> _BRIEF_
The lines wanted are those in the data below that include "polyglossia".

━━ DATASET ENTRIES ━━

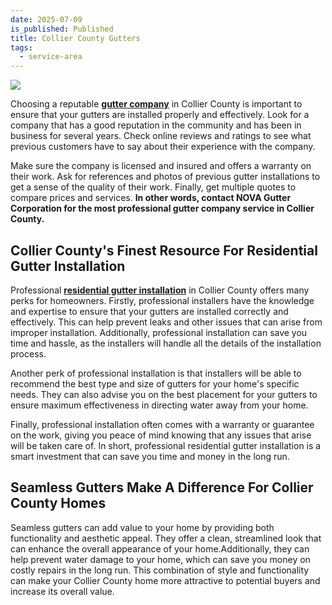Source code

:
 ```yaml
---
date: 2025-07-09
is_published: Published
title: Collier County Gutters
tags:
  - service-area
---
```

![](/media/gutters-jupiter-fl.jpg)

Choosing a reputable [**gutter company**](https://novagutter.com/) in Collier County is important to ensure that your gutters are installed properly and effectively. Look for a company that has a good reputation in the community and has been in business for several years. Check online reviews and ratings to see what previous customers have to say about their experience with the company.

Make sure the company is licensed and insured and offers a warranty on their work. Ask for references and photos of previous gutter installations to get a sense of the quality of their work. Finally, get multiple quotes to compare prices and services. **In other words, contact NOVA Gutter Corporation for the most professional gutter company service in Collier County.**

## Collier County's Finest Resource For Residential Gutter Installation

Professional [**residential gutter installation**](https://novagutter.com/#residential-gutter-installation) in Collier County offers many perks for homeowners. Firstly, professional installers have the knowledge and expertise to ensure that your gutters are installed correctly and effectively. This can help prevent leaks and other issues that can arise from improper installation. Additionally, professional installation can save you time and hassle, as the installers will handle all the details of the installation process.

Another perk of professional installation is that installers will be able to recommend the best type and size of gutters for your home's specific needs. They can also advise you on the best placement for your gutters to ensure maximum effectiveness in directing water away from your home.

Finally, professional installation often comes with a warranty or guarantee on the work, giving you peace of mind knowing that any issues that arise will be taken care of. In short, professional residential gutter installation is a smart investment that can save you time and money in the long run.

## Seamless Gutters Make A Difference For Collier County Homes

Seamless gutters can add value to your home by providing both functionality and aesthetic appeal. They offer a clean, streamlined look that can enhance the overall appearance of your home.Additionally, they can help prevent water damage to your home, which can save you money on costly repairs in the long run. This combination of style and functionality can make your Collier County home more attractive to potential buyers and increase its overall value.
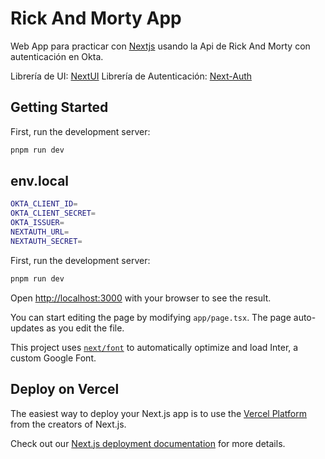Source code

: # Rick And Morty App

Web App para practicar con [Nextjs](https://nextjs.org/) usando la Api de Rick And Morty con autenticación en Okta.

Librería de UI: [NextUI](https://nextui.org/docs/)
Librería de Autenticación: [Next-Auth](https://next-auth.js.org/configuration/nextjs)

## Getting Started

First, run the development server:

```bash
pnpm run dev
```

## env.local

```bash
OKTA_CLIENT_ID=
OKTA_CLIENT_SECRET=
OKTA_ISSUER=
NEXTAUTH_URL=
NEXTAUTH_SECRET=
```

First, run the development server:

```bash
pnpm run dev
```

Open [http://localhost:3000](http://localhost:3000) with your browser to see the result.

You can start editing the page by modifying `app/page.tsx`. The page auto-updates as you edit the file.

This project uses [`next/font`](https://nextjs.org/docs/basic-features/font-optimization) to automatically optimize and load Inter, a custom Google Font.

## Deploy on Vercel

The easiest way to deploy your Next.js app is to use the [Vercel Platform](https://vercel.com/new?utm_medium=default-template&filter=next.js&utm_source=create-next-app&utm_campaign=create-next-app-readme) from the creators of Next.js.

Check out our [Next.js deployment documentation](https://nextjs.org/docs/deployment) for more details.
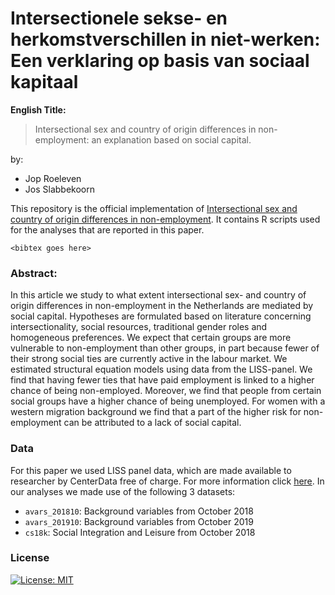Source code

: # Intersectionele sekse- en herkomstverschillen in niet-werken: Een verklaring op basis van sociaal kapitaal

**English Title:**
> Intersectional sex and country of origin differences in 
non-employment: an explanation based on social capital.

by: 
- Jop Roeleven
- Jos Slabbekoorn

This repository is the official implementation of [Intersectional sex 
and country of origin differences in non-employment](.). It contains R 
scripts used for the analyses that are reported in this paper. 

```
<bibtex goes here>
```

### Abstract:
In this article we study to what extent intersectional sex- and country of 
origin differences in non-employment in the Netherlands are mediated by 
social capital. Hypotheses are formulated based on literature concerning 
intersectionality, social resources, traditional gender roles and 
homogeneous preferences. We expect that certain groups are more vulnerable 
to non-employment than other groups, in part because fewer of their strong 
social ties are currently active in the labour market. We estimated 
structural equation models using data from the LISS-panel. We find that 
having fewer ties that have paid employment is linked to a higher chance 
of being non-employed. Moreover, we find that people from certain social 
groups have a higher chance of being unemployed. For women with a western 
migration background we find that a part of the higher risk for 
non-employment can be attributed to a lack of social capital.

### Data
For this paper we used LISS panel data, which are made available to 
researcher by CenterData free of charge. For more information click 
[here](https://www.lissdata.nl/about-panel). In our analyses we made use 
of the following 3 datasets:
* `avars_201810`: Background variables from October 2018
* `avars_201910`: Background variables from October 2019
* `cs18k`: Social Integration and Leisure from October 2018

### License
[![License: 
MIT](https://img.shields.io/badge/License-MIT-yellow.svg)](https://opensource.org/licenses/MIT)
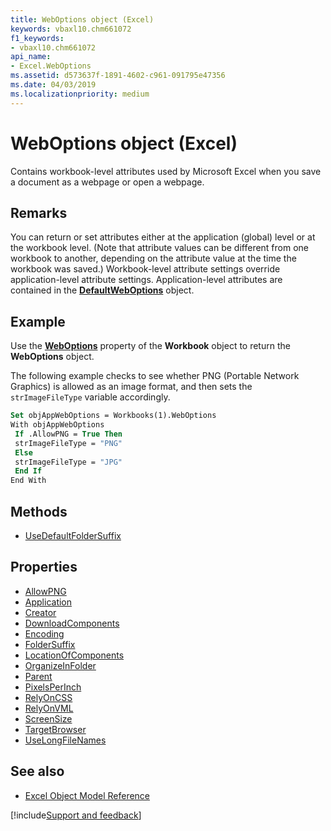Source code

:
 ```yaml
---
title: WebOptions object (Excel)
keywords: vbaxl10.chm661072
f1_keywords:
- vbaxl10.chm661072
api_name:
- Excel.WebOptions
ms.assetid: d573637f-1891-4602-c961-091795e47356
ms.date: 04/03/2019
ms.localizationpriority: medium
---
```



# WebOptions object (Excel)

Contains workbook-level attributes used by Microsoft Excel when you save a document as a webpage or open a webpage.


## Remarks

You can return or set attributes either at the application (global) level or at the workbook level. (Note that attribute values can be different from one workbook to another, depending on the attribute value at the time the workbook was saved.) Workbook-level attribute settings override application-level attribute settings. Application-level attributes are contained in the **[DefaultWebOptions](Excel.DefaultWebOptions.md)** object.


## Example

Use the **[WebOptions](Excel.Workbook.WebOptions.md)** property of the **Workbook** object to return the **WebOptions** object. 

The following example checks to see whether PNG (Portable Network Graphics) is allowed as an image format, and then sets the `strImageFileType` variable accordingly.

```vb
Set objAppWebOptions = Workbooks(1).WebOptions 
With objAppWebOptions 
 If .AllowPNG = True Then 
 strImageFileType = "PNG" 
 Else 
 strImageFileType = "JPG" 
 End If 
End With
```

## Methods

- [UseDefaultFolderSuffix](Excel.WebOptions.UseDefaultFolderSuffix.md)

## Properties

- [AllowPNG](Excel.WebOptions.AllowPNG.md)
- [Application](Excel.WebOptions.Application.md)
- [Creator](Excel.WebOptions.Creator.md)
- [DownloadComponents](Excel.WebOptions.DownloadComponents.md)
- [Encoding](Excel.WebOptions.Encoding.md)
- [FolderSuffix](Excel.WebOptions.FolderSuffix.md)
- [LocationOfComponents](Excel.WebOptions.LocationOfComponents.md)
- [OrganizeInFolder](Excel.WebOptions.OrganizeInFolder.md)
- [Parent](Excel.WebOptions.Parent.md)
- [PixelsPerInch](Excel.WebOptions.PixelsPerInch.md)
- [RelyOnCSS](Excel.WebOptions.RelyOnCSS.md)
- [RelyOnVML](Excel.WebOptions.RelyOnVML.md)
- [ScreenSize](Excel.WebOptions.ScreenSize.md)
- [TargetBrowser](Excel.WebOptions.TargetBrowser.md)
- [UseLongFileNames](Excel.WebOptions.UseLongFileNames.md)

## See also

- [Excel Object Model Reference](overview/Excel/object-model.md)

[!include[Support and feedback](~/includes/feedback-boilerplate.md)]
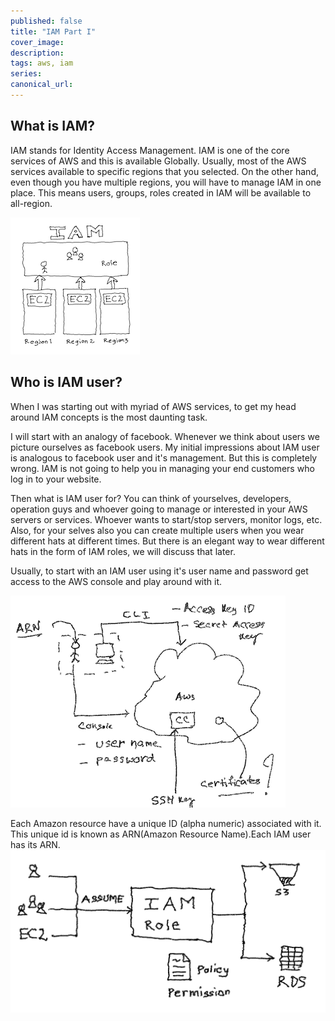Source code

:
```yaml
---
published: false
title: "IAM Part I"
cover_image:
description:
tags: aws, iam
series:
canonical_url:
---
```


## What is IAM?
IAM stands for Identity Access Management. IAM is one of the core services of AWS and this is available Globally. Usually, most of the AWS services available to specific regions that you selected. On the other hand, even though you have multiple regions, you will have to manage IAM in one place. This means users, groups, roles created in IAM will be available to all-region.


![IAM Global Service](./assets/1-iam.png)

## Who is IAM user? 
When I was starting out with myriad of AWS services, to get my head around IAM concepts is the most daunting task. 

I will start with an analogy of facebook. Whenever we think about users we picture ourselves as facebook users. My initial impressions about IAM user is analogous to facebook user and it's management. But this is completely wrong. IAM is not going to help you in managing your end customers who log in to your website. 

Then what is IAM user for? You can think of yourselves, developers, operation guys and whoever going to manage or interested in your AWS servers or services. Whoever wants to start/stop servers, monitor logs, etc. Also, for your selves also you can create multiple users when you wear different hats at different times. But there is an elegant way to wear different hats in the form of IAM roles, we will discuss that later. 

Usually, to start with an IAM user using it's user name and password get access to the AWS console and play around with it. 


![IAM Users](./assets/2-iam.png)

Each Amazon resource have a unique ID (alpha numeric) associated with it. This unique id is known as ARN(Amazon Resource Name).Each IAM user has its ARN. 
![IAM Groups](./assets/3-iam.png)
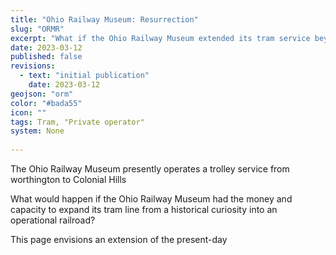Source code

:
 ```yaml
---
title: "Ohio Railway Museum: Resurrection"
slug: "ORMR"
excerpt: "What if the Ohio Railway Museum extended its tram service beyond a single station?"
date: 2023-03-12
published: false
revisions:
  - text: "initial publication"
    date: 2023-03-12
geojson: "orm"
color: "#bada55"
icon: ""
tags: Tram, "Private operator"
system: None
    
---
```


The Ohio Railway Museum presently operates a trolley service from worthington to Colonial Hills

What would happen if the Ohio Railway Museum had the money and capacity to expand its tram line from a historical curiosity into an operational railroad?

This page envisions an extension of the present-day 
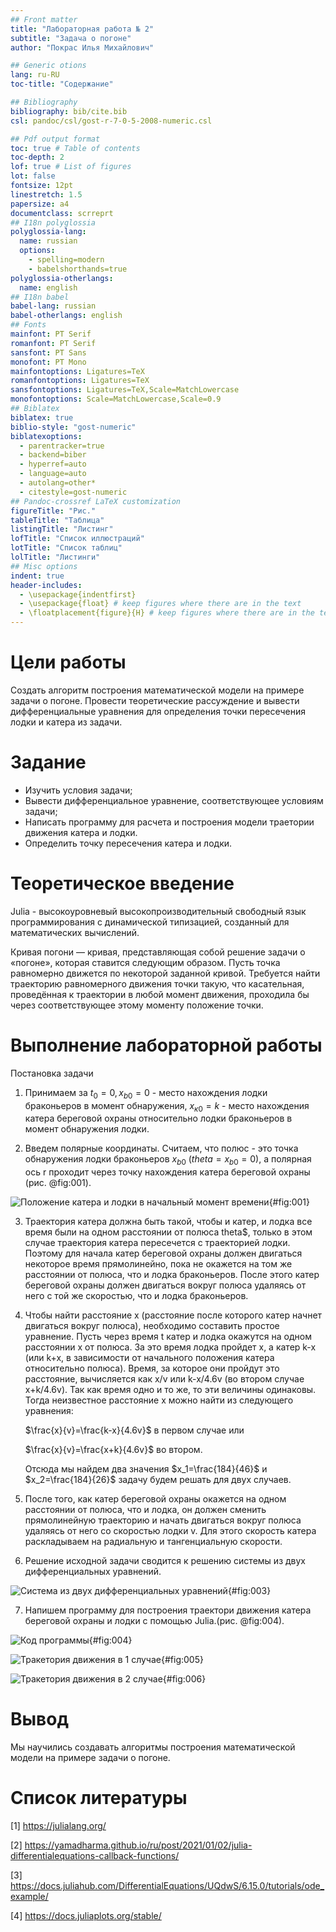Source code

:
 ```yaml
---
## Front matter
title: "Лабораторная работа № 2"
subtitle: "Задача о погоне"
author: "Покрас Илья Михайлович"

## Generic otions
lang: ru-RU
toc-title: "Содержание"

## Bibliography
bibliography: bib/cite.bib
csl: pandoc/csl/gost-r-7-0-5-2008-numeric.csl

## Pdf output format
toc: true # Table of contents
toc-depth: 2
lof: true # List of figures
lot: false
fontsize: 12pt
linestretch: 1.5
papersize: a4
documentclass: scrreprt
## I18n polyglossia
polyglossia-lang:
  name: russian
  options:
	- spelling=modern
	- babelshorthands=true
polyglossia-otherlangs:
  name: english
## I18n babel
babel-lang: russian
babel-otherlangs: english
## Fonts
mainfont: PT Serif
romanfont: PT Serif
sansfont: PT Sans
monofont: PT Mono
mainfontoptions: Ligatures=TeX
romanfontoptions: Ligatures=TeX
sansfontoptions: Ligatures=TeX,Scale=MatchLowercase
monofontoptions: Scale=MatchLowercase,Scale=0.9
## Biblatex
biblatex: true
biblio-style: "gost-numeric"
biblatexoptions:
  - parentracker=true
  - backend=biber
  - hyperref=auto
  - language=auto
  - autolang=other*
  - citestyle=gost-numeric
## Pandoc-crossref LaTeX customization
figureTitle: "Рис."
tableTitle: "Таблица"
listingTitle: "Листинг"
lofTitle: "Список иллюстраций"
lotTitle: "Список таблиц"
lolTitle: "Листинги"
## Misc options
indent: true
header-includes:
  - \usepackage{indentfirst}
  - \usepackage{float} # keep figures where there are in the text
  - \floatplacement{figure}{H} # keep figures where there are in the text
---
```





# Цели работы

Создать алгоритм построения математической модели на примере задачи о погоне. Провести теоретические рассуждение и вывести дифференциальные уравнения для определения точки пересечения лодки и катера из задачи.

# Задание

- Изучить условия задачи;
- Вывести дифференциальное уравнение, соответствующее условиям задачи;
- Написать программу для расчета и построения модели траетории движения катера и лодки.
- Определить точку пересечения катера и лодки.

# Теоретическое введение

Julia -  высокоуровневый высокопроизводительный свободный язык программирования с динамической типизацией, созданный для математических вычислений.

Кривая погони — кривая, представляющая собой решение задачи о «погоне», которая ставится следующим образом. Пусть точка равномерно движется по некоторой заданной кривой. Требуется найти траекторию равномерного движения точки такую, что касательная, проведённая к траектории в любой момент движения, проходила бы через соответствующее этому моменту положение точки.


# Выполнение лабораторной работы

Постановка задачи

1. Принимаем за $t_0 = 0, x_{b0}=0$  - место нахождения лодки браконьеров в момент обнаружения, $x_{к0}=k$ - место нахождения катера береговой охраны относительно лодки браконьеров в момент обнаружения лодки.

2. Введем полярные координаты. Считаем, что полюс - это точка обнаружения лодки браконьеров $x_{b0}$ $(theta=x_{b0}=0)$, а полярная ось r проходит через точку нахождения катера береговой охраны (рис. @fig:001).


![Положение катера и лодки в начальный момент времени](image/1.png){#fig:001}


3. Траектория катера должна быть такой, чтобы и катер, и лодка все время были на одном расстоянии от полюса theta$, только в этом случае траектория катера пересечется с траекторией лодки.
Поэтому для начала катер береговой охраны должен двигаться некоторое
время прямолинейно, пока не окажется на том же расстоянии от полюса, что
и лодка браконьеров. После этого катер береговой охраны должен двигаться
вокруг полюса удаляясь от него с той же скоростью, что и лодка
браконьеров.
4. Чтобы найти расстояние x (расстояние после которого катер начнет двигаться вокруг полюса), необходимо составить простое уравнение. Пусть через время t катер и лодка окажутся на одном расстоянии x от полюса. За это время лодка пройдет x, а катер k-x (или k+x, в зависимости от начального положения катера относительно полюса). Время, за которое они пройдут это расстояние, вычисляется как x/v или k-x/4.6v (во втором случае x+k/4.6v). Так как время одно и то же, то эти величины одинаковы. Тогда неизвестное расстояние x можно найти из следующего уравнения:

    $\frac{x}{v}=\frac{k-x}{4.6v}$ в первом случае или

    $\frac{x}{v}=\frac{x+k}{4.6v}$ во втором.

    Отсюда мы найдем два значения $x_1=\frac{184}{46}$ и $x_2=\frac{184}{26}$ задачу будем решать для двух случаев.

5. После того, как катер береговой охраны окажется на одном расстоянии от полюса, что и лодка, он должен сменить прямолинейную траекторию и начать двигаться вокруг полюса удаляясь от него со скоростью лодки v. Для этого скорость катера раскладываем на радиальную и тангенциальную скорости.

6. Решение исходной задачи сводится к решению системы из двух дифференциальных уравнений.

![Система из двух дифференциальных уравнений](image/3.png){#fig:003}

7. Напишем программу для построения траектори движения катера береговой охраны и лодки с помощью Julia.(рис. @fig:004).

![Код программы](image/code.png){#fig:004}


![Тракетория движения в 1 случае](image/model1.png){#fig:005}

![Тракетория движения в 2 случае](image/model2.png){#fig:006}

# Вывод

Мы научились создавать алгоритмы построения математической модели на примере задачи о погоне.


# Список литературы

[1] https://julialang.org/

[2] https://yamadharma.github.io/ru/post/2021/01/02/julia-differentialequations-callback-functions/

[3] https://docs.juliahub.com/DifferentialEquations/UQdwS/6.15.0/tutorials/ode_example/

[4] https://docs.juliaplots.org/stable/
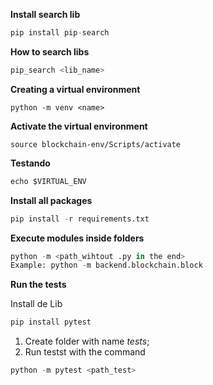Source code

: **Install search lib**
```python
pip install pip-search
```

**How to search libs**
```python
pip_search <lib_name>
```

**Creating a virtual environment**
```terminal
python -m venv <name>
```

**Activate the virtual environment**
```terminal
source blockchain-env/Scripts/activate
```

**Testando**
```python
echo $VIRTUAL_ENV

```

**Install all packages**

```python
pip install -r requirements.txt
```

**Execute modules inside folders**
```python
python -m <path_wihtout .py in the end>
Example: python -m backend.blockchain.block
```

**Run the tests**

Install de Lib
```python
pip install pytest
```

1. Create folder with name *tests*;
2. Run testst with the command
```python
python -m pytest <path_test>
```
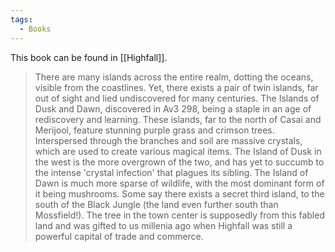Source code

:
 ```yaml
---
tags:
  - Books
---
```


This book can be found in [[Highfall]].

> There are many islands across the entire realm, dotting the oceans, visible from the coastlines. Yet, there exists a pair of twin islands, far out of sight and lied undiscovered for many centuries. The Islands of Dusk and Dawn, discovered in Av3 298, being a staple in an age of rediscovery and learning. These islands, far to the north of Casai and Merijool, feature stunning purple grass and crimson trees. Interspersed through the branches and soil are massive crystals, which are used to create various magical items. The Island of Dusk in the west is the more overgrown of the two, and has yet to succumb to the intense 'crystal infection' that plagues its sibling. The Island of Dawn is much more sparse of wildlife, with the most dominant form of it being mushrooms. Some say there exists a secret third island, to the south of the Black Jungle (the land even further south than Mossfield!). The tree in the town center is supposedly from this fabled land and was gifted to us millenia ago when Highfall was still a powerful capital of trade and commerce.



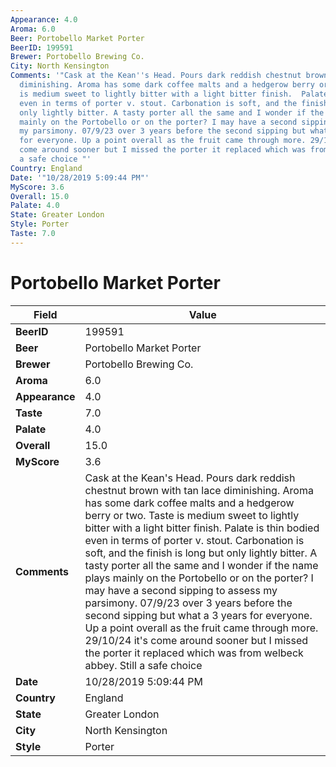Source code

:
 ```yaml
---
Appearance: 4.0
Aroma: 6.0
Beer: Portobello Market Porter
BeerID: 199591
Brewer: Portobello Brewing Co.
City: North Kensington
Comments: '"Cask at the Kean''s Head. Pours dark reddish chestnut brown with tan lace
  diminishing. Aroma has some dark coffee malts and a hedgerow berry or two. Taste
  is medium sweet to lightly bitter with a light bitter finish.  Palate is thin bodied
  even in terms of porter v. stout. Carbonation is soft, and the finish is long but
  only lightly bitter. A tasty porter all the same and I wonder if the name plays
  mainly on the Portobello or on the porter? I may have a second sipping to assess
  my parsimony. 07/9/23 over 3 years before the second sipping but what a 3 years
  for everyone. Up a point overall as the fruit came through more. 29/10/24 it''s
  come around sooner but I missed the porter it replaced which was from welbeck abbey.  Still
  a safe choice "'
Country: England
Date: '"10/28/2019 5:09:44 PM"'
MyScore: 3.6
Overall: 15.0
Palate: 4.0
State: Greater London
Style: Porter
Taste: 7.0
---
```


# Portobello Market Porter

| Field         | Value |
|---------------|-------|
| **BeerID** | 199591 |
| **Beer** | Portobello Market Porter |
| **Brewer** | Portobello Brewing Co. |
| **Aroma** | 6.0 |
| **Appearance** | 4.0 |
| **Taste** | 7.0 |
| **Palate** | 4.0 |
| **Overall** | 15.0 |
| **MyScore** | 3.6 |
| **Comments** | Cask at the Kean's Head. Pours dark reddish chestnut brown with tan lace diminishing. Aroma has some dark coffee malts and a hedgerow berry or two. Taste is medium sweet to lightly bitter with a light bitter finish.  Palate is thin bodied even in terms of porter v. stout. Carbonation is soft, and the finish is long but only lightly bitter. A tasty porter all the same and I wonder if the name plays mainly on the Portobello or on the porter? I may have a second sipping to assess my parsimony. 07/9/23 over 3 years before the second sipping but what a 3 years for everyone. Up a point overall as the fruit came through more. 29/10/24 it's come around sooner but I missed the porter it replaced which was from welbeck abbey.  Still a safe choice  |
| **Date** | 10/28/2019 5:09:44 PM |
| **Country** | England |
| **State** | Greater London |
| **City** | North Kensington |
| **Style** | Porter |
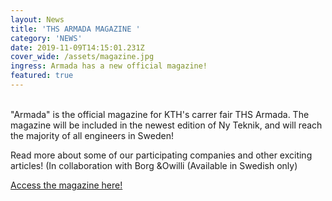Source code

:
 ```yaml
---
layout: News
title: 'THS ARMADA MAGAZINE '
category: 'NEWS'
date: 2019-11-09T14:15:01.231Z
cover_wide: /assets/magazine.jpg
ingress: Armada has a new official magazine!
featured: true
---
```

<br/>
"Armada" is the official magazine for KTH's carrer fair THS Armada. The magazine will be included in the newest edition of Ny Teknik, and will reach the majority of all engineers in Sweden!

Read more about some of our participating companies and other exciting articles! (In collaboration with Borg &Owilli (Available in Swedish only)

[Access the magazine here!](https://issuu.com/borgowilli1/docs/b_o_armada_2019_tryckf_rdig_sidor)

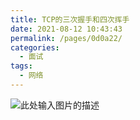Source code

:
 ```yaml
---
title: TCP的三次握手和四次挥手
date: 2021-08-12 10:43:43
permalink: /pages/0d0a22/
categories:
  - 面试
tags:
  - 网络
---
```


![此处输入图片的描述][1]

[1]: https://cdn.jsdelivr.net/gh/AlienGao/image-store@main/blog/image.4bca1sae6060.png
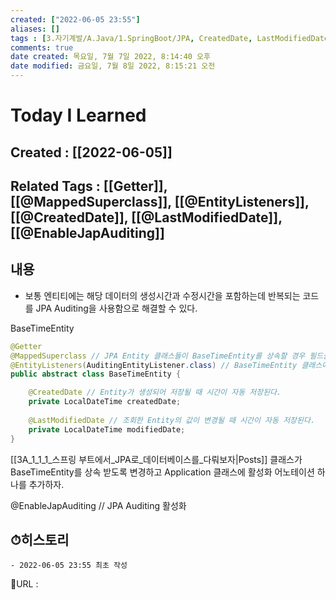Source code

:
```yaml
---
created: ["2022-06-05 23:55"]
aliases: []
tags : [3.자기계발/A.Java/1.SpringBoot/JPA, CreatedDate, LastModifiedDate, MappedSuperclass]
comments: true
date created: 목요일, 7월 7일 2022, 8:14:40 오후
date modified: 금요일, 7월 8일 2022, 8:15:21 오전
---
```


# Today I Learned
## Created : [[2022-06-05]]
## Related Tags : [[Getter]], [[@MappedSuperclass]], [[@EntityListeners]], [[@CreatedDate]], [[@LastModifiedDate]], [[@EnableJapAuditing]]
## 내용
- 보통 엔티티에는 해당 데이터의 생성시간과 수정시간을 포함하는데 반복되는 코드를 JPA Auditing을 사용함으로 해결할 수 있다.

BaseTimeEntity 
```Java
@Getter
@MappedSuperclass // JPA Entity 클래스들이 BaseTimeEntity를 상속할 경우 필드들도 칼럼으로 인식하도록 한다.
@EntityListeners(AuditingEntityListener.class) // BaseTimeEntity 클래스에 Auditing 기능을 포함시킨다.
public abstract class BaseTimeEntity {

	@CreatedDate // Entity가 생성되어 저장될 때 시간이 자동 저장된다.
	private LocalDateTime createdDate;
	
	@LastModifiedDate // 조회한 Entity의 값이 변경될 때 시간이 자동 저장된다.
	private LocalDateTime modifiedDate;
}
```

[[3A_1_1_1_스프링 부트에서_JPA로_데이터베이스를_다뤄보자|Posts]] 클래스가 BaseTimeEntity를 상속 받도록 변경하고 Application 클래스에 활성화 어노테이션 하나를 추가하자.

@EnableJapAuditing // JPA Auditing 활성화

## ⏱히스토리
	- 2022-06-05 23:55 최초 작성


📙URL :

━━━

> _EXPECTED OUTPUT_
## I18n polyglossia
polyglossia-lang:
polyglossia-otherlangs:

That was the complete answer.